> **PROBLEM TO SOLVE**:
Set down, please, exactly the lines below that run from the line with "abstractions, such as" to the line with "left for future work.", both lines included.
DATA below:
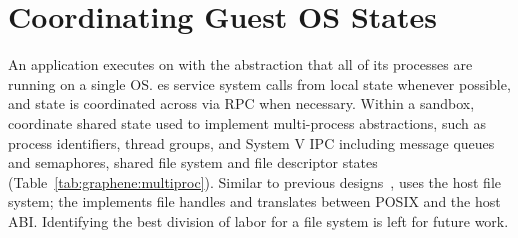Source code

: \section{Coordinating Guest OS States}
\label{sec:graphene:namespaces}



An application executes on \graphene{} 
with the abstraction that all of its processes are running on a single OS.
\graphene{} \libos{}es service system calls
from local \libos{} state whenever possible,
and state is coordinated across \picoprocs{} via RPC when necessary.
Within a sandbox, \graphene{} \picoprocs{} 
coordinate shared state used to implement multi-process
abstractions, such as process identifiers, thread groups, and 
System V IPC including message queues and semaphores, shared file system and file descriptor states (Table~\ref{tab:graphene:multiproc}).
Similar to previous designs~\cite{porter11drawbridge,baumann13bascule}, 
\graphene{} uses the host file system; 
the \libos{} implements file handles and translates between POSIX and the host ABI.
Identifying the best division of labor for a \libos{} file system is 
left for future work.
End of DATA.
DATA below:
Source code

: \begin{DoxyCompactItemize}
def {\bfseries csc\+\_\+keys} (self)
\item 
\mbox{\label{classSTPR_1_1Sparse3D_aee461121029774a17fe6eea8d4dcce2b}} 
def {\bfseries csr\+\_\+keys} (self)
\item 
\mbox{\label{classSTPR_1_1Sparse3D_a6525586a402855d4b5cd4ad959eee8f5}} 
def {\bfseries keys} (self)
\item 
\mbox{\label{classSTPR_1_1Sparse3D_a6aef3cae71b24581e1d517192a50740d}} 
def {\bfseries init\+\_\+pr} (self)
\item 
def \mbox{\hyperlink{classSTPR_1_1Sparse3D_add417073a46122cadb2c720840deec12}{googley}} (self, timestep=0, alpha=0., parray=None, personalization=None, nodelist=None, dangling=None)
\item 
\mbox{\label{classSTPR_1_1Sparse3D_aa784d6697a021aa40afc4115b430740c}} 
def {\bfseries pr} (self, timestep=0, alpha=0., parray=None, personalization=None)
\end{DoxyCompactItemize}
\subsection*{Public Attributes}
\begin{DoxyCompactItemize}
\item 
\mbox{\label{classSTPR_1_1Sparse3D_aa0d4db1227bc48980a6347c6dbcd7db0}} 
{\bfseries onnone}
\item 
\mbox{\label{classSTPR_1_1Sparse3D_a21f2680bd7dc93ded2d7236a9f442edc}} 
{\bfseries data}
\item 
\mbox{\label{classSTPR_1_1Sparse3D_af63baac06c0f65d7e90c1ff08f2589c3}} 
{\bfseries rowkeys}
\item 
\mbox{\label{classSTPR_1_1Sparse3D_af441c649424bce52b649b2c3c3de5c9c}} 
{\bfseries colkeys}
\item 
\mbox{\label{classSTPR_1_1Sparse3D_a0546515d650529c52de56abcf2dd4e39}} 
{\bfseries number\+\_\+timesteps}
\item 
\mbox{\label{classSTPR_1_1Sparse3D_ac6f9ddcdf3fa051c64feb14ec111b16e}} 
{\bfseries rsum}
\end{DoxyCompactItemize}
End of DATA.
> **EXERCISE ANSWER**:
abstractions, such as process identifiers, thread groups, and 
System V IPC including message queues and semaphores, shared file system and file descriptor states (Table~\ref{tab:graphene:multiproc}).
Similar to previous designs~\cite{porter11drawbridge,baumann13bascule}, 
\graphene{} uses the host file system; 
the \libos{} implements file handles and translates between POSIX and the host ABI.
Identifying the best division of labor for a \libos{} file system is 
left for future work.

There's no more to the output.